Adamın biri camiye gitmek üzere evinden çıkar, fakat karanlıktır ve giderken yolda ayağı takılır düşer. Kalkıp üstünü silkeleyip evine geri döner, elbisesini değiştirip temiz kıyafetlerle tekrar yola çıkar.
Fakat yine düşer. Yeniden eve gidip üstünü değiştirir ve yola çıkar. Yolda elinde lamba ile birini görür. Yolunu aydınlatan bu adamla beraber mescide doğru ilerlerler.

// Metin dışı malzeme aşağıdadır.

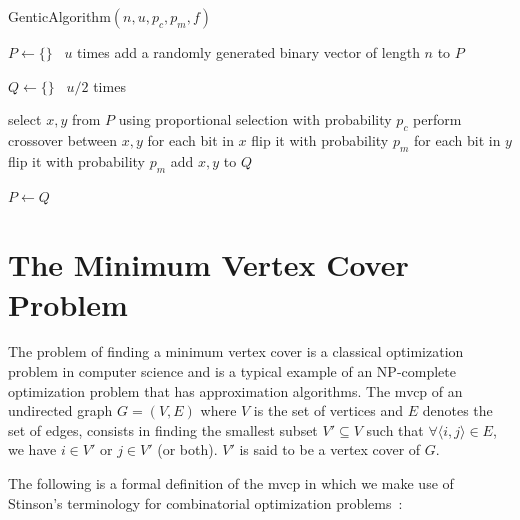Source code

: \documentclass[12pt]{article}
\begin{document}
\begin{algorithm}
\caption{GenticAlgorithm$\left( n, u, p_c, p_m, f \right)$}
\label{alg:ga}

\begin{algorithmic}[1]


\State $ P \gets \{ \} $
\Loop \ $u$ times
\State add a randomly generated binary vector of length $n$ to $P$
\EndLoop

\State $Q \gets \{ \}$
\Loop \ $u/2$ times

\State select $x, y$ from $P$ using proportional selection
\State with probability $p_c$ perform crossover between $x, y$
\label{alg:crossover}
\State for each bit in $x$ flip it with probability $p_m$
\label{alg:m1}
\State for each bit in $y$ flip it with probability $p_m$
\label{alg:m2}
\State add $x, y$ to $Q$

\EndLoop

\State $P \gets Q$
\EndWhile


\end{algorithmic}

\end{algorithm}



\section{The Minimum Vertex Cover Problem}
The problem of finding a minimum vertex cover is a classical
optimization problem in computer science and is a typical
example of an NP-complete optimization problem \cite{wolfram:mvc}
that has approximation algorithms.
The mvcp of an undirected graph $G = (V, E)$ where $V$ is
the set of vertices and $E$ denotes the set of edges,
consists in finding the smallest subset $V' \subseteq V$ such that
$\forall \langle i, j \rangle \in E$, we have $i \in V'$ or $j \in V'$ (or both).
$V'$ is said to be a vertex cover of $G$.

The following is a formal definition of
the mvcp in which we make use of Stinson's terminology
for combinatorial optimization problems~\cite{14:mvcp}:
\end{document}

Adam, lambayı tutan kişiden namazı kendisinin kıldırmasını ister, ama o bunu kabul etmez. Düşen adam ısrarla teklif eder, tekrar ret cevabını alınca merak edip sorar:
-Neden kıldırmıyorsun?
Lamba tutan kimse kendisinin şeytan olduğunu söyler.
Adam şok olur ve neden kendine ışık tutup yolunu aydınlattığını sorar.
Şeytan der ki:
-“Mescide gitmemen için seni düşüren bendim ve sen ilk düştüğünde eve gidip elbiseni değişip tekrar mescide doğru çıkınca Allah senin tüm günahlarını affetti. Ben seni ikinci defa düşürdüm, sen tekrar üşenmedin eve gidip elbiseni değiştin tekrar yola çıktın. Bu defa Allah senin hane halkının günahlarını bağışladı.
Ben korktum ki, üçüncü düşmende Allah bu defa tüm ülkenin günahlarını bağışlayacak ve benim onca çabam boşa gidecek. O sebeple senin güvenli bir şekilde mescide ulaşman için lambayla senin yolunu aydınlattım.”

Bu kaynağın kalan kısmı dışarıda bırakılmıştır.